■ What the task requires:
Reproduce word for word the lines of the listing from the first one through the one with "Griffiths Section 5.1", omitting every picture.

■ Data section:
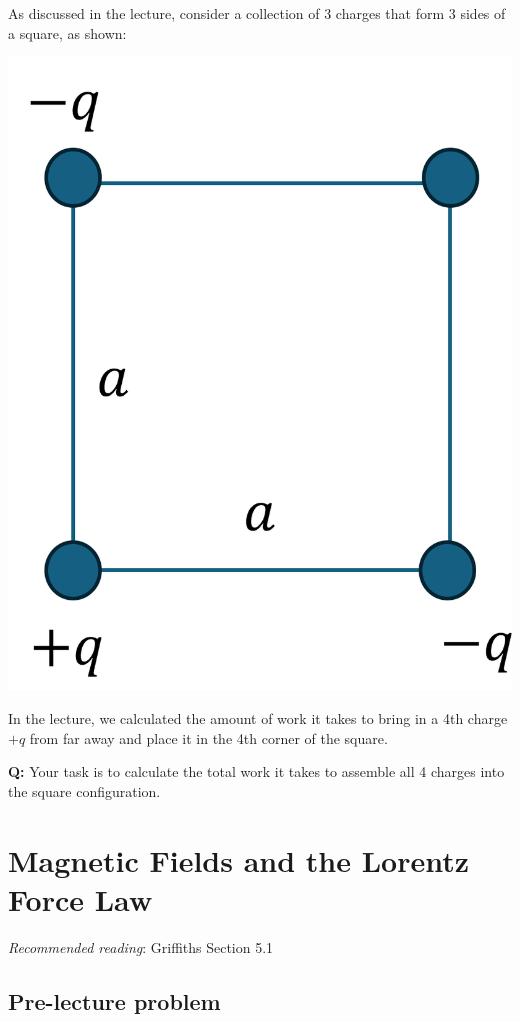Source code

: \documentclass[
  letterpaper,
  DIV=11,
  numbers=noendperiod]{scrreprt}
\begin{document}
As discussed in the lecture, consider a collection of 3 charges that
form 3 sides of a square, as shown:

\includegraphics{Figures/L3_3charges.png}

In the lecture, we calculated the amount of work it takes to bring in a
4th charge \(+q\) from far away and place it in the 4th corner of the
square.

\textbf{Q:} Your task is to calculate the total work it takes to
assemble all 4 charges into the square configuration.


\chapter{Magnetic Fields and the Lorentz Force
Law}\label{magnetic-fields-and-the-lorentz-force-law}

\emph{Recommended reading}: Griffiths Section 5.1

\section{Pre-lecture problem}\label{pre-lecture-problem-2}
\end{document}
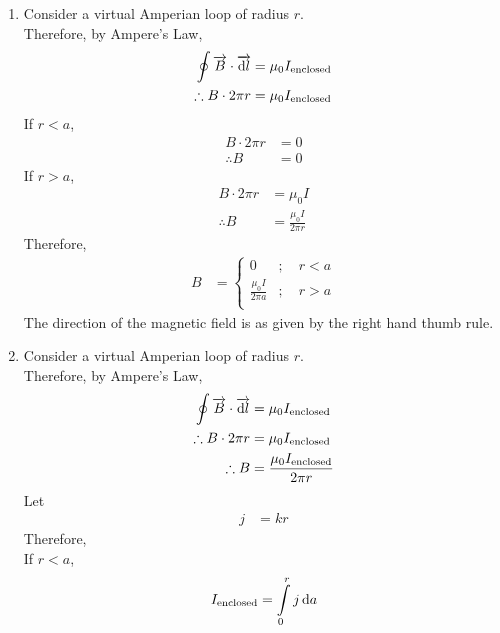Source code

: \documentclass[fleqn, a4paper, 11pt, oneside]{amsart}
\theoremstyle{definition}
\theoremstyle{theorem}
\begin{document}
\begin{solution}
	\begin{enumerate}[leftmargin = *]
		\item
			Consider a virtual Amperian loop of radius $r$.\\
			Therefore, by Ampere's Law,
			\begin{align*}
				\oint \overrightarrow{B} \cdot \overrightarrow{\dif l} & = \mu_0 I_{\textnormal{enclosed}} \\
				\therefore B \cdot 2 \pi r                             & = \mu_0 I_{\textnormal{enclosed}}
			\end{align*}
			If $r < a$,
			\begin{align*}
				B \cdot 2 \pi r & = 0 \\
				\therefore B    & = 0
			\end{align*}
			If $r > a$,
			\begin{align*}
				B \cdot 2 \pi r & = \mu_0 I \\
				\therefore B    & = \frac{\mu_0 I}{2 \pi r}
			\end{align*}
			Therefore,
			\begin{align*}
				B &=
					\begin{cases}
						0                       & ;\quad r < a \\
						\frac{\mu_0 I}{2 \pi a} & ;\quad r > a \\
					\end{cases}
			\end{align*}
			The direction of the magnetic field is as given by the right hand thumb rule.
		\item
			Consider a virtual Amperian loop of radius $r$.\\
			Therefore, by Ampere's Law,
			\begin{align*}
				\oint \overrightarrow{B} \cdot \overrightarrow{\dif l} & = \mu_0 I_{\textnormal{enclosed}} \\
				\therefore B \cdot 2 \pi r                             & = \mu_0 I_{\textnormal{enclosed}} \\
				\therefore B                                           & = \frac{\mu_0 I_{\textnormal{enclosed}}}{2 \pi r}
			\end{align*}
			Let
			\begin{align*}
				j & = k r
			\end{align*}
			Therefore,\\
			If $r < a$,
			\begin{align*}
				I_{\textnormal{enclosed}} & = \int\limits_{0}^{r} j \dif a                 \\

\end{align*}
\end{enumerate}
\end{solution}
\end{document}
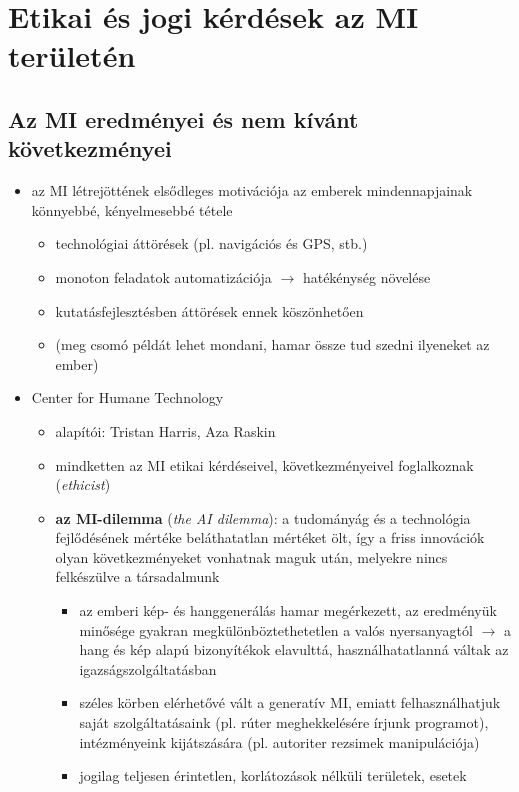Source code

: \documentclass[a4paper, 11pt]{article}
\begin{document}
\newpage

\section{Etikai és jogi kérdések az MI területén}

\subsection{Az MI eredményei és nem kívánt következményei}

\begin{itemize}
	\item az MI létrejöttének elsődleges motivációja az emberek mindennapjainak könnyebbé, kényelmesebbé tétele
	\begin{itemize}
		\item technológiai áttörések (pl. navigációs és GPS, stb.)
		\item monoton feladatok automatizációja $\to$ hatékénység növelése
		\item kutatásfejlesztésben áttörések ennek köszönhetően
		\item (meg csomó példát lehet mondani, hamar össze tud szedni ilyeneket az ember)
	\end{itemize}
	\item Center for Humane Technology
	\begin{itemize}
		\item alapítói: Tristan Harris, Aza Raskin
		\item mindketten az MI etikai kérdéseivel, következményeivel foglalkoznak (\textit{ethicist})
		\item \textbf{az MI-dilemma} (\textit{the AI dilemma}): a tudományág és a technológia fejlődésének mértéke beláthatatlan mértéket ölt, így a friss innovációk olyan következményeket vonhatnak maguk után, melyekre nincs felkészülve a társadalmunk
		\begin{itemize}
			\item az emberi kép- és hanggenerálás hamar megérkezett, az eredményük minősége gyakran megkülönböztethetetlen a valós nyersanyagtól $\to$ a hang és kép alapú bizonyítékok elavulttá, használhatatlanná váltak az igazságszolgáltatásban
			\item széles körben elérhetővé vált a generatív MI, emiatt felhasználhatjuk saját szolgáltatásaink (pl. rúter meghekkelésére írjunk programot), intézményeink kijátszására (pl. autoriter rezsimek manipulációja)
			\item jogilag teljesen érintetlen, korlátozások nélküli területek, esetek

\end{itemize}
\end{itemize}
\end{itemize}
\end{document}
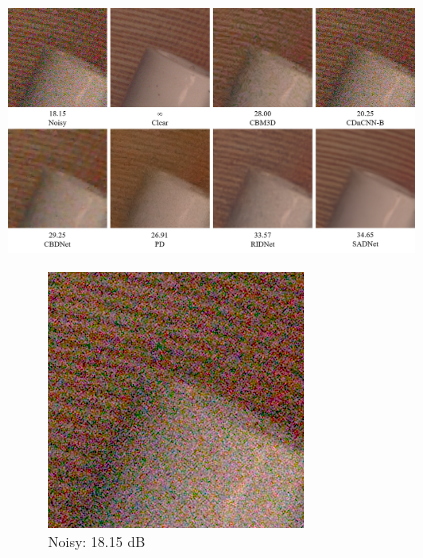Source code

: \begin{figure}[b!]
    \centering
        \includegraphics[width=0.96\textwidth]{images/bardak.png}
        \begin{subfigure}{0.24\textwidth}
            \includegraphics[width=\linewidth]{images/bardak_noisy.png}
            \caption{Noisy: 18.15 dB}
            \label{fig:bardak_noisy}
        \end{subfigure}\hfil %
        \begin{subfigure}{0.24\textwidth}

\end{subfigure}
\end{figure}
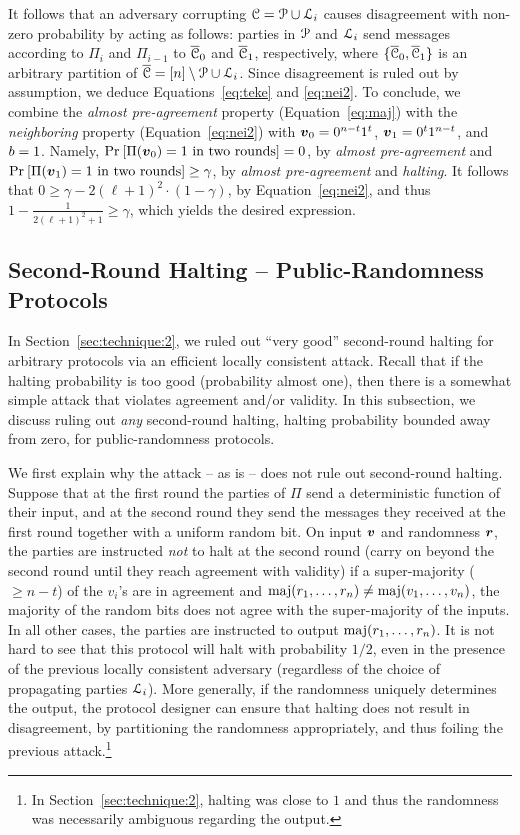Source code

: It follows that an adversary corrupting $\mathcal{C}=\mathcal{P} \cup {\cal{L}}_i$ causes disagreement with non-zero probability by acting as follows: parties in $\mathcal{P}$ and ${\cal{L}}_i$ send messages according to $\Pi_i$ and $\Pi_{i-1}$ to $\overline{\mathcal{C}}_0$ and $\overline{\mathcal{C}}_1$, respectively, where $\{\overline{\mathcal{C}}_0,\overline{\mathcal{C}}_1\}$ is an arbitrary partition of $\overline{\mathcal{C}}= [n]\setminus \mathcal{P}\cup {\cal{L}}_i$. Since disagreement is ruled out by assumption, we deduce Equations~\ref{eq:teke} and \ref{eq:nei2}. To conclude, we combine the \emph{almost pre-agreement} property (Equation~\ref{eq:maj}) with the \emph{neighboring} property (Equation~\ref{eq:nei2}) with ${ \boldsymbol{v}}_0=0^{n-t}1^{t}$, ${ \boldsymbol{v}}_1=0^{t}1^{n-t}$, and $b=1$.
Namely, $\Pr_{}\left[\Pi({ \boldsymbol{v}}_0)=1\text{ in two rounds}\right]=0$, by \emph{almost pre-agreement} and $\Pr_{}\left[\Pi({ \boldsymbol{v}}_1)=1\text{ in two rounds}\right]\ge\gamma$, by \emph{almost pre-agreement} and \emph{halting}. It follows that $0 \ge \gamma - 2 (\ell +1)^2 \cdot (1-\gamma)$, by Equation~\ref{eq:nei2}, and thus $1-\frac{1}{2(\ell+1)^2+1} \ge \gamma$, which yields the desired expression.


\subsection{Second-Round Halting -- Public-Randomness Protocols}\label{sec:technique:3}

In Section~\ref{sec:technique:2}, we ruled out ``very good'' second-round halting for arbitrary protocols via an efficient locally consistent attack. Recall that if the halting probability is too good (probability almost one), then there is a somewhat simple attack that violates agreement and/or validity. In this subsection, we discuss ruling out \emph{any} second-round halting, \ie halting probability bounded away from zero, for public-randomness protocols.

We first explain why the attack -- as is -- does not rule out second-round halting. Suppose that at the first round the parties of $\Pi$ send a deterministic function of their input, and at the second round they send the messages they received at the first round together with a uniform random bit. On input ${ \boldsymbol{v}}$ and randomness ${ \boldsymbol{r}}$, the parties are instructed \emph{not} to halt at the second round (\ie carry on beyond the second round until they reach agreement with validity) if a super-majority ($\ge n-t$) of the $v_i$'s are in agreement and $\operatorname*{maj}(r_1,\ldots, r_n)\neq \operatorname*{maj}(v_1,\ldots, v_n)$, \ie the majority of the random bits does not agree with the super-majority of the inputs. In all other cases, the parties are instructed to output $\operatorname*{maj}(r_1,\ldots, r_n)$.
It is not hard to see that this protocol will halt with probability $1/2$, even in the presence of the previous locally consistent adversary (regardless of the choice of propagating parties ${\cal{L}}_i$). More generally, if the randomness uniquely determines the output, the protocol designer can ensure that halting does not result in disagreement, by partitioning the randomness appropriately, and thus foiling the previous attack.\footnote{In Section~\ref{sec:technique:2}, halting was close to $1$ and thus the randomness was necessarily ambiguous regarding the output.}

■ Answer:
Source code

: \documentclass[
  letterpaper,
  DIV=11,
  numbers=noendperiod]{scrreprt}
\begin{document}
As discussed in the lecture, consider a collection of 3 charges that
form 3 sides of a square, as shown:

\includegraphics{Figures/L3_3charges.png}

In the lecture, we calculated the amount of work it takes to bring in a
4th charge \(+q\) from far away and place it in the 4th corner of the
square.

\textbf{Q:} Your task is to calculate the total work it takes to
assemble all 4 charges into the square configuration.


\chapter{Magnetic Fields and the Lorentz Force
Law}\label{magnetic-fields-and-the-lorentz-force-law}

\emph{Recommended reading}: Griffiths Section 5.1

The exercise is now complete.